Engineering Contradictions & Design Principles
Engineering Contradiction Analysis
1Ease of manufacture
If Monte Carlo simulations or simple event trees are used to approximate future paths, then computational simplicity is maintained, but accuracy in representing real options and asymmetric risks deteriorates
Solution Approach 1:
The patent replaces traditional mechanical simulation methods (Monte Carlo simulations, event trees) with a neural network-based system that learns optimal paths through training on decision problem data, substituting statistical sampling with intelligent pattern recognition to achieve both accuracy and computational efficiency
Solution Approach 2:
The patent changes the fundamental parameters of the simulation approach by using learned transition probabilities and value functions from neural networks instead of random sampling, allowing the system to capture asymmetric risks and real options while maintaining computational tractability
2Measurement precision
If the number of possible paths is increased to capture complexity of decision-making, then accuracy improves, but computational complexity increases
Solution Approach 1:
The patent extracts the essential features of decision-making from the full space of possible paths by using neural networks to learn value functions and optimal policies, separating the critical decision points from the exhaustive enumeration of all possible paths
Solution Approach 2:
The patent segments the decision problem into manageable components by using neural networks to process different aspects of the decision space independently, allowing complex problems to be solved through modular computation rather than exhaustive path analysis
Data Source
AI summary
A system and method for projecting the likely future path of the subject of a sequential decision problem.

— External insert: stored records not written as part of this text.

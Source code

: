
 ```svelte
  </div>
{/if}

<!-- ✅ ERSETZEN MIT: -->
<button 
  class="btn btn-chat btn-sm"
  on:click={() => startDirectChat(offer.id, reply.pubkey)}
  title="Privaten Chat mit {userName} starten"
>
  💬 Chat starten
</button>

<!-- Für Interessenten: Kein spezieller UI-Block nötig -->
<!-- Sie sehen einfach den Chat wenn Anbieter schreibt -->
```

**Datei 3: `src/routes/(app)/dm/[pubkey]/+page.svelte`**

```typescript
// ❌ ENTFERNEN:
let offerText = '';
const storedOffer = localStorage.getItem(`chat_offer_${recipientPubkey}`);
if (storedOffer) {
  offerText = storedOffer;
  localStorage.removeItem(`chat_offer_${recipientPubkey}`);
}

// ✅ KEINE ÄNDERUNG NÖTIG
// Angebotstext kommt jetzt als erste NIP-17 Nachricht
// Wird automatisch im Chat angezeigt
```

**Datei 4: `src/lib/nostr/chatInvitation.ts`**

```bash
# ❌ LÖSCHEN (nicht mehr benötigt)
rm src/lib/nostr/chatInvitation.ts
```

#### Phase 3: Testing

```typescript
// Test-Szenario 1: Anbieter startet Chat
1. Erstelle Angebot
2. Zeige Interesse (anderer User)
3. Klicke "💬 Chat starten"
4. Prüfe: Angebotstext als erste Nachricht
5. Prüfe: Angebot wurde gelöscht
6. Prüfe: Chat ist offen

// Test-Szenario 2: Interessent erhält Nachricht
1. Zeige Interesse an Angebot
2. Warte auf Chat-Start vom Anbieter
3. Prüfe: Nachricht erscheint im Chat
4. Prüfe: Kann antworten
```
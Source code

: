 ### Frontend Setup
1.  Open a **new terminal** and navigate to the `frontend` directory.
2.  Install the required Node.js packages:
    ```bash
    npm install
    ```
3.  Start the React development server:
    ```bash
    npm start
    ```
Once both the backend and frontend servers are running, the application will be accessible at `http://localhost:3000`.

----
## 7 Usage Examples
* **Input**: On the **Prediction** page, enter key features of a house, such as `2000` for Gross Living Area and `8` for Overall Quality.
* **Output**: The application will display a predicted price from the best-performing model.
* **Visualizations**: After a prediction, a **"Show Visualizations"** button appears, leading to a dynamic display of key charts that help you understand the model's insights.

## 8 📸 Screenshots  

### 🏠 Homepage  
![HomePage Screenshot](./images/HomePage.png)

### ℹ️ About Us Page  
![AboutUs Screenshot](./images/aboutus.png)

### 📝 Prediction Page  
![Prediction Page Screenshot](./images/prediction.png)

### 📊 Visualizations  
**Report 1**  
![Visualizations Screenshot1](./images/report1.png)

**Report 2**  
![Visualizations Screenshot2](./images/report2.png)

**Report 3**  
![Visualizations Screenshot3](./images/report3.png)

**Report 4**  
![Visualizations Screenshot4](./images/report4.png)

The subject of the sequential decision problem takes an action beginning with the starting state of affairs and probabilistically transitions into other states according to the structure of the decision problem, the solution to the decision problem, possibly random events, and the decisions of the subject. The likely future path consists of a sequence of actions taken by the subject, the states the subject will likely be in after taking the projected actions, and the rewards the subject is likely to receive along the future path.